USER_0121 Posted 8 hours ago Hi everyone, I’m new here on fetish.com and still very much in observation mode 👋 While browsing profiles, groups, and discussions, I’ve noticed that certain kinks and fetishes seem to pop up a lot more than others almost like trends. So I got curious and wanted to open a discussion: • Which kinks or fetishes do you feel are most “in vogue” right now? • Do you think these are just temporary trends, or reflections of deeper social or psychological changes? • How much influence do you think social media, porn, or online communities have had on how people discover and express their kinks? • Are there any dynamics, aesthetics, or mental aspects you’re seeing more often that still surprise you? I’m not only thinking about the well-known classics, but also subtle dynamics, mindsets, or newer expressions that seem to be gaining visibility. I’d really enjoy hearing different perspectives from long-time members as well as other newcomers like me. Looking forward to reading your thoughts 👀
bl**** Posted 7 hours ago New to this myself and was wondering the same, not sure what the rules are or etiquette is
az**** Posted 7 hours ago Personally I belive that they've always been here we are just in a time when sex and fantasy ect are less taboo and not looked upon strangely so people are more free to enjoy themselves however they deem :) the only thing I belive (there's no evidence to this so I don't mean to offend just my opinion) is I find kinks especially the more deprived ones are usually trauma based/bonded to people :)
lb**** Posted 6 hours ago This is a great post! I’ve also noticed the same and I do think the online porn world as well as what is hot right now on social media has a lot to do with it. Which is another reason of why it’s very difficult to find a good and real dom match. Too many people hiding behind a costume that isn’t truly them and a lot that want one thing and then leave….
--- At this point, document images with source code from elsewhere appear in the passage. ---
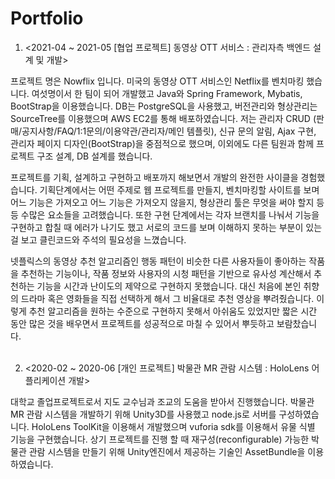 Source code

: # Portfolio

1. <2021-04 ~ 2021-05 [협업 프로젝트] 동영상 OTT 서비스 : 관리자측 백엔드 설계 및 개발>

프로젝트 명은 Nowflix 입니다. 미국의 동영상 OTT 서비스인 Netflix를 벤치마킹 했습니다. 여섯명이서 한 팀이 되어 개발했고 Java와 Spring Framework, Mybatis, BootStrap을 이용했습니다. DB는 PostgreSQL을 사용했고, 버전관리와 형상관리는 SourceTree를 이용했으며 AWS EC2를 통해 배포하였습니다. 저는 관리자 CRUD (판매/공지사항/FAQ/1:1문의/이용약관/관리자/메인 템플릿), 신규 문의 알림, Ajax 구현, 관리자 페이지 디자인(BootStrap)을 중점적으로 했으며, 이외에도 다른 팀원과 함께 프로젝트 구조 설계, DB 설계를 했습니다. 

프로젝트를 기획, 설계하고 구현하고 배포까지 해보면서 개발의 완전한 사이클을 경험했습니다. 기획단계에서는 어떤 주제로 웹 프로젝트를 만들지, 벤치마킹할 사이트를 보며 어느 기능은 가져오고 어느 기능은 가져오지 않을지, 형상관리 툴은 무엇을 써야 할지 등등 수많은 요소들을 고려했습니다. 또한 구현 단계에서는 각자 브랜치를 나눠서 기능을 구현하고 합칠 때 에러가 나기도 했고 서로의 코드를 보며 이해하지 못하는 부분이 있는 걸 보고 클린코드와 주석의 필요성을 느꼈습니다. 

넷플릭스의 동영상 추천 알고리즘인 행동 패턴이 비슷한 다른 사용자들이 좋아하는 작품을 추천하는 기능이나, 작품 정보와 사용자의 시청 패턴을 기반으로 유사성 계산해서 추천하는 기능을 시간과 난이도의 제약으로 구현하지 못했습니다. 대신 처음에 본인 취향의 드라마 혹은 영화들을 직접 선택하게 해서 그 비율대로 추천 영상을 뿌려줬습니다. 이렇게 추천 알고리즘을 원하는 수준으로 구현하지 못해서 아쉬움도 있었지만 짧은 시간 동안 많은 것을 배우면서 프로젝트를 성공적으로 마칠 수 있어서 뿌듯하고 보람찼습니다. <br/></br>

2. <2020-02 ~ 2020-06 [개인 프로젝트] 박물관 MR 관람 시스템 : HoloLens 어플리케이션 개발>


대학교 졸업프로젝트로서 지도 교수님과 조교의 도움을 받아서 진행했습니다. 박물관 MR 관람 시스템을 개발하기 위해 Unity3D를 사용했고 node.js로 서버를 구성하였습니다. HoloLens ToolKit을 이용해서 개발했으며 vuforia sdk를 이용해서 유물 식별 기능을 구현했습니다. 상기 프로젝트를 진행 할 때 재구성(reconfigurable) 가능한 박물관 관람 시스템을 만들기 위해 Unity엔진에서 제공하는 기술인 AssetBundle을 이용하였습니다.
To**** Posted 6 hours ago If we add popular culture into the mix, it becomes even clearer where things start to blur. Mainstream culture has a habit of flattening complexity. Kink gets turned into an aesthetic, a shortcut to identity, or a form of social currency. Labels become costumes. Dynamics become content. What’s lost in that process is the slow, often unglamorous work that actually makes power exchange meaningful: self-awareness, emotional regulation, and accountability. The problem isn’t visibility…it’s imitation without integration. People copy what looks powerful without understanding why it works or who it’s for. That’s how we end up with performative dominance and submissives who feel like they’re “failing” because their nervous system doesn’t respond the way a reel or fantasy promised it would. The healthier method, in my experience, runs in the opposite direction: • Start with internal clarity, not roles. Know what calms you, what excites you, what overwhelms you. • Build dynamics through communication and repetition, not intensity. • Let power emerge from consistency and trust, not novelty or shock. • Treat consent as a living process, not a one time agreement. For submissive women especially, sustainable dynamics often come from feeling emotionally held before being physically directed. When the mind feels safe, the body follows …not the other way around. Popular culture will always sell the loudest version. Real dynamics are usually quieter, deeper, and far more erotic over time. The method that lasts isn’t trendy …it’s intentional Take inspiration, but don’t copy the script. Let your dynamic grow from self-awareness first, then evolve through honest dialogue with your partner. What lasts isn’t borrowed from culture or trends...it’s co-created, intentional, and deeply personal…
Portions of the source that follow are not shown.